I would have guessed retail is more leveraged. Obviously it depends on the situation. I don't trade CMBS much either (have dabbled in GNMA Project Loans which is really not the same at all), so someone correct me if I'm wrong.

Credit Cruncher said...

I think it depends on if you are talking the leverage on the property the company itself or the CMBS structure (the assumptions the rating agencies use would impact the leverage in the CMBS itself, I would guess). I think the comment was with respect to the companies, and I don't for know the answer for sure, but I would have guessed that retailers would be higher rated on average, but I could be wrong (not sure I've ever looked at a hotel chain) and that may not be exactly the same comment as retailers being lower levered...

More grains of salt here than in a salt shaker. ;)

David Murphy said...

Yeah, it was leverage on the hotel company itself. I was thinking of this as a little like servicer risk in more conventional ABS. That is, in say a credit card deal, if the servicer fails and you don't have a hot backup, you lose some of your cashflow because the pool isn't being properly managed. In a CMBS hotel deal if the brand fails, then your hotel is not getting bookings from the website, isn't attracting people with loyalty cards and so on. So regardless of whether 'your' Sheraton as a building is bankruptcy remote from the failure of the HOT, you are still exposed to its performance.

(I do hope you are all impressed at my restraint in resisting a too HOT to handle joke.)

John L. said...

I'm inclined to believe that "it depends on (1) capacity in the underlying sector, i.e, hotel vis-a-vis retail, and variance from replacement cost that either segment is trading at.

If the retail is currently trading at say -50% from replacement cost (i.e., at 1/2 the price that it would cost to build a new building from scratch) and hotels are trading at -40% of replacement, I'd go with retail and vice versa.

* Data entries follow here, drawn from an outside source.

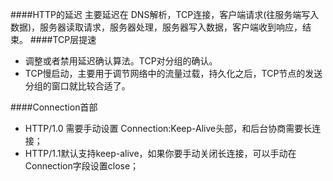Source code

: ####HTTP的延迟
主要延迟在 DNS解析，TCP连接，客户端请求(往服务端写入数据)，服务器读取请求，服务器处理，服务器写入数据，客户端收到响应，结束。
####TCP层提速
* 调整或者禁用延迟确认算法。TCP对分组的确认。
* TCP慢启动，主要用于调节网络中的流量过载，持久化之后，TCP节点的发送分组的窗口就比较合适了。

####Connection首部
* HTTP/1.0 需要手动设置 Connection:Keep-Alive头部，和后台协商需要长连接；
* HTTP/1.1默认支持keep-alive，如果你要手动关闭长连接，可以手动在Connection字段设置close；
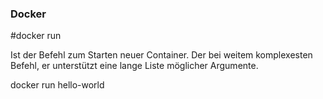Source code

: ### Docker

#docker run

Ist der Befehl zum Starten neuer Container.
Der bei weitem komplexesten Befehl, er unterstützt eine lange Liste möglicher Argumente.

  docker run hello-world
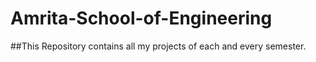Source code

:# Amrita-School-of-Engineering

##This Repository contains all my projects of each and every semester. 
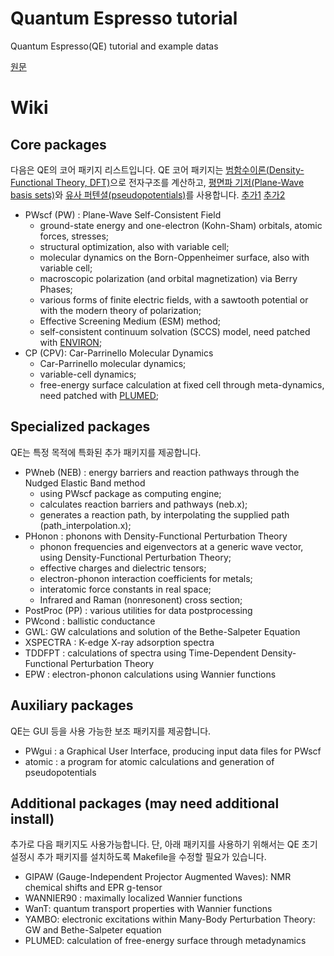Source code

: # Quantum Espresso tutorial
Quantum Espresso(QE) tutorial and example datas

[원문](http://www.quantum-espresso.org/resources/users-manual)

# Wiki
## Core packages
다음은 QE의 코어 패키지 리스트입니다. QE 코어 패키지는 [범함수이론(Density-Functional Theory, DFT)](https://en.wikipedia.org/wiki/Density_functional_theory)으로 전자구조를 계산하고, [평면파 기저(Plane-Wave basis sets)](https://www.tcm.phy.cam.ac.uk/castep/documentation/WebHelp/content/modules/castep/thcastepplanebasis.htm)와 [유사 퍼텐셜(pseudopotentials)](https://en.wikipedia.org/wiki/Pseudopotential)를 사용합니다. [추가1](https://nwchemgit.github.io/pw-lecture.pdf) [추가2](https://www.phenix.cnrs.fr/IMG/pdf/dft-pw.pdf)

- PWscf (PW) : Plane-Wave Self-Consistent Field
   - ground-state energy and one-electron (Kohn-Sham) orbitals, atomic forces, stresses;
   - structural optimization, also with variable cell;
   - molecular dynamics on the Born-Oppenheimer surface, also with variable cell;
   - macroscopic polarization (and orbital magnetization) via Berry Phases;
   - various forms of finite electric fields, with a sawtooth potential or with the modern theory of polarization;
   - Effective Screening Medium (ESM) method;
   - self-consistent continuum solvation (SCCS) model, need patched with [ENVIRON](http://www.quantum-environ.org/);
- CP (CPV): Car-Parrinello Molecular Dynamics
   - Car-Parrinello molecular dynamics;
   - variable-cell dynamics;
   - free-energy surface calculation at fixed cell through meta-dynamics, need patched with [PLUMED](https://www.plumed.org/); 

## Specialized packages
QE는 특정 목적에 특화된 추가 패키지를 제공합니다.

- PWneb (NEB) : energy barriers and reaction pathways through the Nudged Elastic Band method
   - using PWscf package as computing engine;
   - calculates reaction barriers and pathways (neb.x);
   - generates a reaction path, by interpolating the supplied path (path_interpolation.x);
- PHonon : phonons with Density-Functional Perturbation Theory
   - phonon frequencies and eigenvectors at a generic wave vector, using Density-Functional Perturbation Theory;
   - effective charges and dielectric tensors;
   - electron-phonon interaction coefficients for metals;
   - interatomic force constants in real space;
   - Infrared and Raman (nonresonent) cross section;
- PostProc (PP) : various utilities for data postprocessing
- PWcond : ballistic conductance
- GWL: GW calculations and solution of the Bethe-Salpeter Equation
- XSPECTRA : K-edge X-ray adsorption spectra
- TDDFPT : calculations of spectra using Time-Dependent Density-Functional Perturbation Theory
- EPW : electron-phonon calculations using Wannier functions

## Auxiliary packages
QE는 GUI 등을 사용 가능한 보조 패키지를 제공합니다.
- PWgui : a Graphical User Interface, producing input data files for PWscf
- atomic : a program for atomic calculations and generation of pseudopotentials

## Additional packages (may need additional install)
추가로 다음 패키지도 사용가능합니다. 단, 아래 패키지를 사용하기 위해서는 QE 초기 설정시 추가 패키지를 설치하도록 Makefile을 수정할 필요가 있습니다.

- GIPAW (Gauge-Independent Projector Augmented Waves): NMR chemical shifts and EPR g-tensor
- WANNIER90 : maximally localized Wannier functions
- WanT: quantum transport properties with Wannier functions
- YAMBO: electronic excitations within Many-Body Perturbation Theory: GW and Bethe-Salpeter equation
- PLUMED: calculation of free-energy surface through metadynamics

Sorry, always have been and always will be a fundamentals guy. So I'd look at the fundamentals and the widest divergence from fundamentals, as articulated above is the option I'd take.

Matt DK Paradise said...

I think I'll go for the CMBS on the hotels given that these are more likely to default in the near future. This will probably mean that I will have to accept a hair-cut on the investment. However, overall there will be a much better yield to maturity. The proceeds from this initial and defaulted investment may be reinvested at a higher yield. These days bond investors need more default strategies. Think about it. Nice blog.

LHB said...

As an owner of commercial property, I'd go with retail vs. hotels. The income stream on a typical mall or shopping center is supported by 5 to 10 year lease(s) with credit tenants vs. a hotel and its day to day room rentals.

Apolitical said...



mike said...

I know CMBS, and I figure that both RT and HT are going to get crushed in the recession, so I would have to look at the deal to see how leveraged the properties were. I would prefer a deal with hotel loans of 25K/key over a mall loan of 400/sq ft, or vice versa if the hotel loan were overleveraged.

jonathan said...

Late to this post, but if the question is a random pick of retail or hotels, I'd say the real question - from years in retail dev. - is the amount of leverage. It's not how your shop vacancy rates climb but whether you meet your loan covenants. Lots of centers won't and there isn't much hope for landing new credit tenants for a while - more of a chance that we'll be losing more, especially junior boxes. Hotels will do worse "objectively" but the question, which I can't answer, is how much leverage exists to cash in that business. If there's more coverage to free cash, there's more slack and the random hotel bunch might then be the best pick.